Power Dressing | Power Females

Women’s fashion has come a long way since the days of shoulder pads and statement permed hair – thankfully! But along with the evolution of fashion, female empowerment has progressed and developed hand-in-hand with feminine style.

When you say ‘power dressing’ often it conjures up thoughts of masculine pinstriped suits, dark colours and starchy cuts – in fact Coco Chanel was touted as creating the first female suit, however the style and cut was still heavily reminiscent of the male version.

In 1977, John T Malloy, known as being the fashion guru of the time, was the man behind ‘The Women’s Dress For Success Book’. However, instead of being a positive reflection of women of the era – the book heavily focussed on how women and minority cultures could not ‘look like’ or ‘fit in’ with the heavily white and male dominated workplace and therefore they shouldn’t bother!
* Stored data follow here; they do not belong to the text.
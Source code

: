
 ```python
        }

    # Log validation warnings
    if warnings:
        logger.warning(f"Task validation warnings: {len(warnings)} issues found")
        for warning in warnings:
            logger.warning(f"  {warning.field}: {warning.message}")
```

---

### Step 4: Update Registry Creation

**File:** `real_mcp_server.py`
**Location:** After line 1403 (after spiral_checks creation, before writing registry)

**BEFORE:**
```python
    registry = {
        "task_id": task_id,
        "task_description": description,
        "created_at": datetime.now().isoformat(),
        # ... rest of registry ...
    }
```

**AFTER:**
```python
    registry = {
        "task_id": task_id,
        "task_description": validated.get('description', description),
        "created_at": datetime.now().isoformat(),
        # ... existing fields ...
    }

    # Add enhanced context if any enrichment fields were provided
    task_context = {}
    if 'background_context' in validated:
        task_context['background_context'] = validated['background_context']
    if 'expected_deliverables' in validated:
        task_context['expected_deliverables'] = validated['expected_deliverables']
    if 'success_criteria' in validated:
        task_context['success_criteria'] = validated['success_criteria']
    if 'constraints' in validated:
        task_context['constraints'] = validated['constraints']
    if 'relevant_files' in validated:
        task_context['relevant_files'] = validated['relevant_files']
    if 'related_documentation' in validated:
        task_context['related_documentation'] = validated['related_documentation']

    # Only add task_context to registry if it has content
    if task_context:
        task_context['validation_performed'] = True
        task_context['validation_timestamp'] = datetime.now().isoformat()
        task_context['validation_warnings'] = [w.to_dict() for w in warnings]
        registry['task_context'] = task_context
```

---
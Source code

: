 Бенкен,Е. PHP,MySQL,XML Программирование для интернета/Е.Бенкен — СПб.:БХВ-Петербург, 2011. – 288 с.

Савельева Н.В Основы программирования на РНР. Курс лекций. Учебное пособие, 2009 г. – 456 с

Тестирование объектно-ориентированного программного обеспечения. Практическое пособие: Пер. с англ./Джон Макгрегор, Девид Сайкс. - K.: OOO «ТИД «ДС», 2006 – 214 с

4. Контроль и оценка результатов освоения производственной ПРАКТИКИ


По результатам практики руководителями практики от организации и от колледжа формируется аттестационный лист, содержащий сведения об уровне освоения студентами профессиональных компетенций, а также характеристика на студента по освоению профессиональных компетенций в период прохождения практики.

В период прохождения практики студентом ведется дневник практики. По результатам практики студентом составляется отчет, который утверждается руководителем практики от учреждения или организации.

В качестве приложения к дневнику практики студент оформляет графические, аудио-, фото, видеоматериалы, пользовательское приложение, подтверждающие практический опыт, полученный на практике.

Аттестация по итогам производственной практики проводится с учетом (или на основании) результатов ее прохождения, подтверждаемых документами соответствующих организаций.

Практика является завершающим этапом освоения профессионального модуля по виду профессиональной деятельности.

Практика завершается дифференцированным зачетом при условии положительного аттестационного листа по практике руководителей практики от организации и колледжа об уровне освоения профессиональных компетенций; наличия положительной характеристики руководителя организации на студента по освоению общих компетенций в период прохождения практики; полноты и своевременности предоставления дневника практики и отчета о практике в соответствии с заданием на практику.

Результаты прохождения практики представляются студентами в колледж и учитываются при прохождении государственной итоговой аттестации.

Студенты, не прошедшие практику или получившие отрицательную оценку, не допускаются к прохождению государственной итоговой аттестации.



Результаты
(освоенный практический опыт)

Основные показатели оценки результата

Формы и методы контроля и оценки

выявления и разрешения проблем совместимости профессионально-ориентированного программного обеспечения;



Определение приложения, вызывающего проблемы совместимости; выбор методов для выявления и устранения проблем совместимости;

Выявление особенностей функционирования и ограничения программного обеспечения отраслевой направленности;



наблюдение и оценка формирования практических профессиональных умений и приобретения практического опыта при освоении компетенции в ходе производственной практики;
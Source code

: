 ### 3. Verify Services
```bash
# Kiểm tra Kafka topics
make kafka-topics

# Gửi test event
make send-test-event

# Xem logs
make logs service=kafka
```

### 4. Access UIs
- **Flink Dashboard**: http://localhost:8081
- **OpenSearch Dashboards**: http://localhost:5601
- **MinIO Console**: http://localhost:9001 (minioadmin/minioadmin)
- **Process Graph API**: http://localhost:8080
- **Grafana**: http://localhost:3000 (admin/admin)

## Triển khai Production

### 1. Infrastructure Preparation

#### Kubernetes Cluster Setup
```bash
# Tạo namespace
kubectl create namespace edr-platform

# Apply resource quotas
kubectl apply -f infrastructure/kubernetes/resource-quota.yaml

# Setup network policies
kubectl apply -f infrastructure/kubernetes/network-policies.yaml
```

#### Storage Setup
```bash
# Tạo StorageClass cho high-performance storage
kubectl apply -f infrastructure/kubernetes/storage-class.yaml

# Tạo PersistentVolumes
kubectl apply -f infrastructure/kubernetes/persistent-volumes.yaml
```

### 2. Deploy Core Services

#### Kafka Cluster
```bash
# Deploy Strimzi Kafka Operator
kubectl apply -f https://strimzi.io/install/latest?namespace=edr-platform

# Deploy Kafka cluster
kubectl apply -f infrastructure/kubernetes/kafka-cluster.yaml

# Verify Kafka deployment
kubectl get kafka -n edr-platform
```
Similarly women were also being told not to dress in a way that would draw attention or make them look unkempt. Therefore bold patterns, floral fabrics, jumpers and shapeless dresses were ruled out, as was anything that would be eye-catching or attention-grabbing.

So women were being told that they had no place within the male corporate environment but also, at the same time, being told that they had to dress in an discreet and low-key way which only served to make females further invisible.

It is no surprise that women’s identity became lost. Women had no place.

Wanting to be heard and taken seriously, women tried to imitate the male sense of style through heavy tailoring and monochrome colouring but, as a result, lost their idea of femininity and individuality.

By 1985 Donna Karan introduced her own version of power dressing for women and made it quintessentially feminine! Soft shouldered suits, cashmere fabrics and supple knits, silky wrap-around skirts and form-fitting body suits. More free flowing, feminine yet still fierce!

It was this landmark change in fashion that sparked the confidence within the female workforce to dress how women felt like they should dress without listening to the male corporate world or taking the lead from guidebooks penned by men!

Now in 2018, power dressing is not all about the suit or pinstripes! Now women wear what they want to wear. Not because they want to communicate a certain position within a company or within society, but because women have a passion and thirst for the beauty of clothing, fashion and identity.

No longer needing an outfit to portray a certain image– women have replaced that with knowing they have strength, stature and a right to be! Women now use fashion to feed their inner spirit, inner sense of worth and their inner right to be powerful and formidable females.